GOAL OF THE EXERCISE » For the listing below, return the line containing "destinataire de l'e-mail.", the line containing "Que sont les commandes SMTP ?", and all lines in between, exactly as written and nothing else.

DATA TO USE »

───

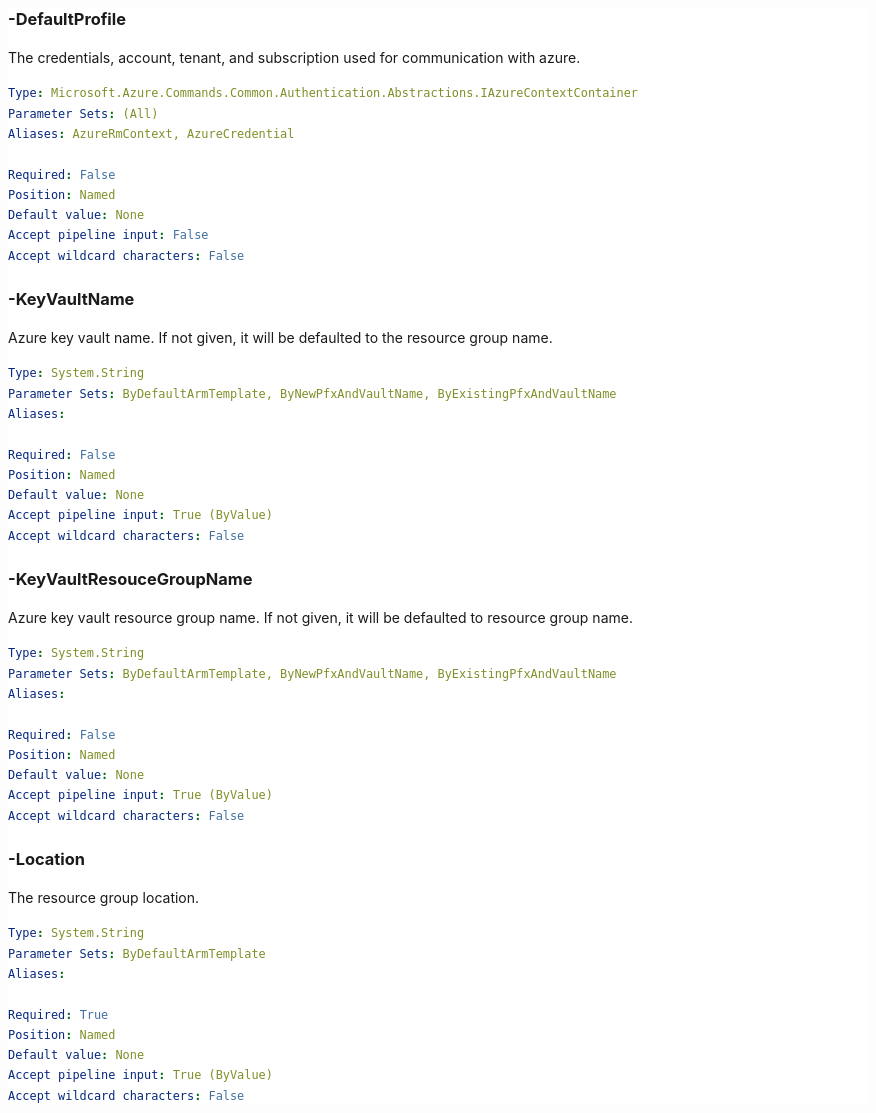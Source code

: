 ### -DefaultProfile
The credentials, account, tenant, and subscription used for communication with azure.

```yaml
Type: Microsoft.Azure.Commands.Common.Authentication.Abstractions.IAzureContextContainer
Parameter Sets: (All)
Aliases: AzureRmContext, AzureCredential

Required: False
Position: Named
Default value: None
Accept pipeline input: False
Accept wildcard characters: False
```

### -KeyVaultName
Azure key vault name. If not given, it will be defaulted to the resource group name.

```yaml
Type: System.String
Parameter Sets: ByDefaultArmTemplate, ByNewPfxAndVaultName, ByExistingPfxAndVaultName
Aliases:

Required: False
Position: Named
Default value: None
Accept pipeline input: True (ByValue)
Accept wildcard characters: False
```

### -KeyVaultResouceGroupName
Azure key vault resource group name. If not given, it will be defaulted to resource group name.

```yaml
Type: System.String
Parameter Sets: ByDefaultArmTemplate, ByNewPfxAndVaultName, ByExistingPfxAndVaultName
Aliases:

Required: False
Position: Named
Default value: None
Accept pipeline input: True (ByValue)
Accept wildcard characters: False
```

### -Location
The resource group location.

```yaml
Type: System.String
Parameter Sets: ByDefaultArmTemplate
Aliases:

Required: True
Position: Named
Default value: None
Accept pipeline input: True (ByValue)
Accept wildcard characters: False
```

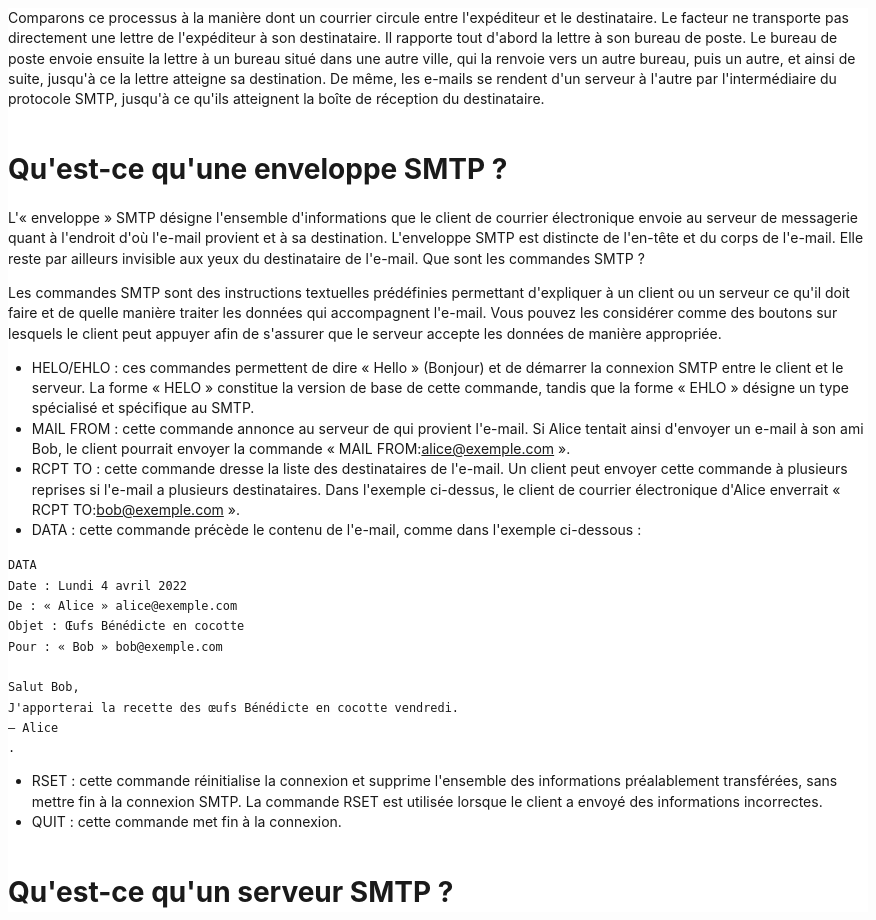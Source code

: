 Comparons ce processus à la manière dont un courrier circule entre l'expéditeur et le destinataire. Le facteur ne transporte pas directement une lettre de l'expéditeur à son destinataire. Il rapporte tout d'abord la lettre à son bureau de poste. Le bureau de poste envoie ensuite la lettre à un bureau situé dans une autre ville, qui la renvoie vers un autre bureau, puis un autre, et ainsi de suite, jusqu'à ce la lettre atteigne sa destination. De même, les e-mails se rendent d'un serveur à l'autre par l'intermédiaire du protocole SMTP, jusqu'à ce qu'ils atteignent la boîte de réception du destinataire.

# Qu'est-ce qu'une enveloppe SMTP ?

L'« enveloppe » SMTP désigne l'ensemble d'informations que le client de courrier électronique envoie au serveur de messagerie quant à l'endroit d'où l'e-mail provient et à sa destination. L'enveloppe SMTP est distincte de l'en-tête et du corps de l'e-mail. Elle reste par ailleurs invisible aux yeux du destinataire de l'e-mail.
Que sont les commandes SMTP ?

Les commandes SMTP sont des instructions textuelles prédéfinies permettant d'expliquer à un client ou un serveur ce qu'il doit faire et de quelle manière traiter les données qui accompagnent l'e-mail. Vous pouvez les considérer comme des boutons sur lesquels le client peut appuyer afin de s'assurer que le serveur accepte les données de manière appropriée.

- HELO/EHLO : ces commandes permettent de dire « Hello » (Bonjour) et de démarrer la connexion SMTP entre le client et le serveur. La forme « HELO » constitue la version de base de cette commande, tandis que la forme « EHLO » désigne un type spécialisé et spécifique au SMTP.
- MAIL FROM : cette commande annonce au serveur de qui provient l'e-mail. Si Alice tentait ainsi d'envoyer un e-mail à son ami Bob, le client pourrait envoyer la commande « MAIL FROM:<alice@exemple.com> ».
- RCPT TO : cette commande dresse la liste des destinataires de l'e-mail. Un client peut envoyer cette commande à plusieurs reprises si l'e-mail a plusieurs destinataires. Dans l'exemple ci-dessus, le client de courrier électronique d'Alice enverrait « RCPT TO:<bob@exemple.com> ».
- DATA : cette commande précède le contenu de l'e-mail, comme dans l'exemple ci-dessous :

```
DATA
Date : Lundi 4 avril 2022
De : « Alice » alice@exemple.com
Objet : Œufs Bénédicte en cocotte
Pour : « Bob » bob@exemple.com

Salut Bob,
J'apporterai la recette des œufs Bénédicte en cocotte vendredi.
— Alice
.
```

- RSET : cette commande réinitialise la connexion et supprime l'ensemble des informations préalablement transférées, sans mettre fin à la connexion SMTP. La commande RSET est utilisée lorsque le client a envoyé des informations incorrectes.
- QUIT : cette commande met fin à la connexion.

# Qu'est-ce qu'un serveur SMTP ?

───

ANSWER SECTION »
L'« enveloppe » SMTP désigne l'ensemble d'informations que le client de courrier électronique envoie au serveur de messagerie quant à l'endroit d'où l'e-mail provient et à sa destination. L'enveloppe SMTP est distincte de l'en-tête et du corps de l'e-mail. Elle reste par ailleurs invisible aux yeux du destinataire de l'e-mail.
Que sont les commandes SMTP ?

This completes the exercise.